[EXTRACTED ENTRIES — start]

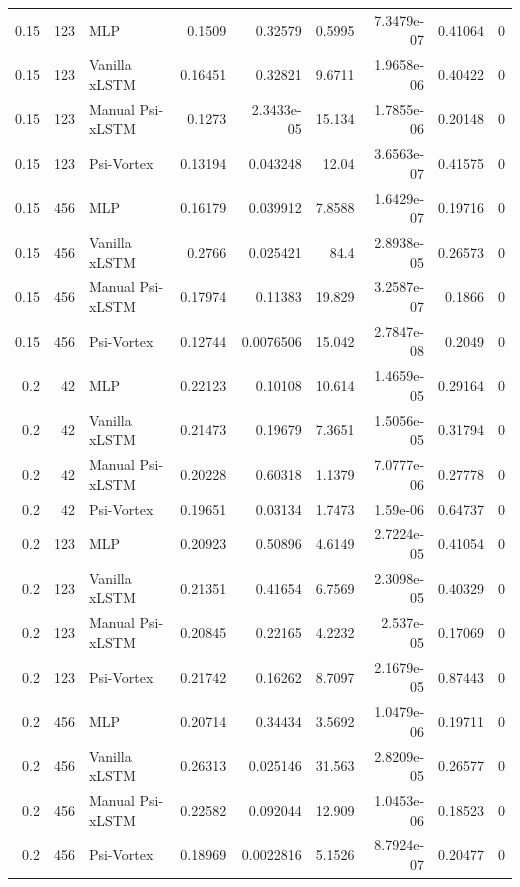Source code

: \begin{tabular}{rrlrrrrrr}
0.15 & 123 & MLP & 0.1509 & 0.32579 & 0.5995 & 7.3479e-07 & 0.41064 & 0 \\
0.15 & 123 & Vanilla xLSTM & 0.16451 & 0.32821 & 9.6711 & 1.9658e-06 & 0.40422 & 0 \\
0.15 & 123 & Manual Psi-xLSTM & 0.1273 & 2.3433e-05 & 15.134 & 1.7855e-06 & 0.20148 & 0 \\
0.15 & 123 & Psi-Vortex & 0.13194 & 0.043248 & 12.04 & 3.6563e-07 & 0.41575 & 0 \\
0.15 & 456 & MLP & 0.16179 & 0.039912 & 7.8588 & 1.6429e-07 & 0.19716 & 0 \\
0.15 & 456 & Vanilla xLSTM & 0.2766 & 0.025421 & 84.4 & 2.8938e-05 & 0.26573 & 0 \\
0.15 & 456 & Manual Psi-xLSTM & 0.17974 & 0.11383 & 19.829 & 3.2587e-07 & 0.1866 & 0 \\
0.15 & 456 & Psi-Vortex & 0.12744 & 0.0076506 & 15.042 & 2.7847e-08 & 0.2049 & 0 \\
0.2 & 42 & MLP & 0.22123 & 0.10108 & 10.614 & 1.4659e-05 & 0.29164 & 0 \\
0.2 & 42 & Vanilla xLSTM & 0.21473 & 0.19679 & 7.3651 & 1.5056e-05 & 0.31794 & 0 \\
0.2 & 42 & Manual Psi-xLSTM & 0.20228 & 0.60318 & 1.1379 & 7.0777e-06 & 0.27778 & 0 \\
0.2 & 42 & Psi-Vortex & 0.19651 & 0.03134 & 1.7473 & 1.59e-06 & 0.64737 & 0 \\
0.2 & 123 & MLP & 0.20923 & 0.50896 & 4.6149 & 2.7224e-05 & 0.41054 & 0 \\
0.2 & 123 & Vanilla xLSTM & 0.21351 & 0.41654 & 6.7569 & 2.3098e-05 & 0.40329 & 0 \\
0.2 & 123 & Manual Psi-xLSTM & 0.20845 & 0.22165 & 4.2232 & 2.537e-05 & 0.17069 & 0 \\
0.2 & 123 & Psi-Vortex & 0.21742 & 0.16262 & 8.7097 & 2.1679e-05 & 0.87443 & 0 \\
0.2 & 456 & MLP & 0.20714 & 0.34434 & 3.5692 & 1.0479e-06 & 0.19711 & 0 \\
0.2 & 456 & Vanilla xLSTM & 0.26313 & 0.025146 & 31.563 & 2.8209e-05 & 0.26577 & 0 \\
0.2 & 456 & Manual Psi-xLSTM & 0.22582 & 0.092044 & 12.909 & 1.0453e-06 & 0.18523 & 0 \\
0.2 & 456 & Psi-Vortex & 0.18969 & 0.0022816 & 5.1526 & 8.7924e-07 & 0.20477 & 0 \\
\bottomrule
\end{tabular}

[EXTRACTED ENTRIES — finish]

YOUR INSTRUCTIONS
Only one stretch of the records above is wanted: the lines between the one holding "0.15 & 123 & Vanilla" and the one holding "0.15 & 456 & Vanilla", inclusive, reproduced exactly.

SOLUTION TO THE PROBLEM
0.15 & 123 & Vanilla xLSTM & 0.16451 & 0.32821 & 9.6711 & 1.9658e-06 & 0.40422 & 0 \\
0.15 & 123 & Manual Psi-xLSTM & 0.1273 & 2.3433e-05 & 15.134 & 1.7855e-06 & 0.20148 & 0 \\
0.15 & 123 & Psi-Vortex & 0.13194 & 0.043248 & 12.04 & 3.6563e-07 & 0.41575 & 0 \\
0.15 & 456 & MLP & 0.16179 & 0.039912 & 7.8588 & 1.6429e-07 & 0.19716 & 0 \\
0.15 & 456 & Vanilla xLSTM & 0.2766 & 0.025421 & 84.4 & 2.8938e-05 & 0.26573 & 0 \\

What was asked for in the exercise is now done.